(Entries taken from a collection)
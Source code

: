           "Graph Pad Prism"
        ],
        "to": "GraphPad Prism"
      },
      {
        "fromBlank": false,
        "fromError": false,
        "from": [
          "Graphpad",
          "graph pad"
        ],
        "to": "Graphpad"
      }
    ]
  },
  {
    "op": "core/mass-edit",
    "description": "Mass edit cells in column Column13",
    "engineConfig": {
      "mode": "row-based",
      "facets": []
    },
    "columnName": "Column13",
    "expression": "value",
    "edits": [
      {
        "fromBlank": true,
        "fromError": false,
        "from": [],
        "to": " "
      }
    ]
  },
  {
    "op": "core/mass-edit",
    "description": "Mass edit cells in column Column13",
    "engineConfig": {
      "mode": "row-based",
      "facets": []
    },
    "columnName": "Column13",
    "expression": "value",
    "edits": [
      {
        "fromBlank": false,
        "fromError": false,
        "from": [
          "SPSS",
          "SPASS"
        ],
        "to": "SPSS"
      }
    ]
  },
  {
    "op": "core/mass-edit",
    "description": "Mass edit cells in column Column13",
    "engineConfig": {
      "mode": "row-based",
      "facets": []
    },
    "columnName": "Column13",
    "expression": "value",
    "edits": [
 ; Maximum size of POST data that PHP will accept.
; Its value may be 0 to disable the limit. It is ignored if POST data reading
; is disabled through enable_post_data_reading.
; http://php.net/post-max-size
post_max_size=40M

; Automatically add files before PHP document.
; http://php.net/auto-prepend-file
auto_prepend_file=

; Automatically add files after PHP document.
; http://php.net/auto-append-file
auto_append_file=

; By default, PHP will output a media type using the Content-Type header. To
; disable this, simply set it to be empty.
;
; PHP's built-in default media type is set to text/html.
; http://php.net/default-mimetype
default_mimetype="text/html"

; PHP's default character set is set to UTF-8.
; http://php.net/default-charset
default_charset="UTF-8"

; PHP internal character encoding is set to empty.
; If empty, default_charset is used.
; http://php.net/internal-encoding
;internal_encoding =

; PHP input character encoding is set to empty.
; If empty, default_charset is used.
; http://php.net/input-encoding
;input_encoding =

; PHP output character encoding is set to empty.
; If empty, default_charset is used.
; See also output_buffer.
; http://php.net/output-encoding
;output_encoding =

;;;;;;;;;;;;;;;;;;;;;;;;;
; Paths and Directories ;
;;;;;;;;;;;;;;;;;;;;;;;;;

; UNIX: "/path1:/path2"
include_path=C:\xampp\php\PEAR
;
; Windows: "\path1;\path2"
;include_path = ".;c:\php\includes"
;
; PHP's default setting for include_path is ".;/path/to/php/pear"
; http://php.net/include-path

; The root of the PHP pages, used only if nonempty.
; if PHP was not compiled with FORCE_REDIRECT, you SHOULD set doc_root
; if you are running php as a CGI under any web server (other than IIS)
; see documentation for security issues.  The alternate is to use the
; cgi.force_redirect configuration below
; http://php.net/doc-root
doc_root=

> [DESCRIPTION OF THE TASK]
Tell how many lines above hold "Automatically", nothing more.

> [TASK RESPONSE]
2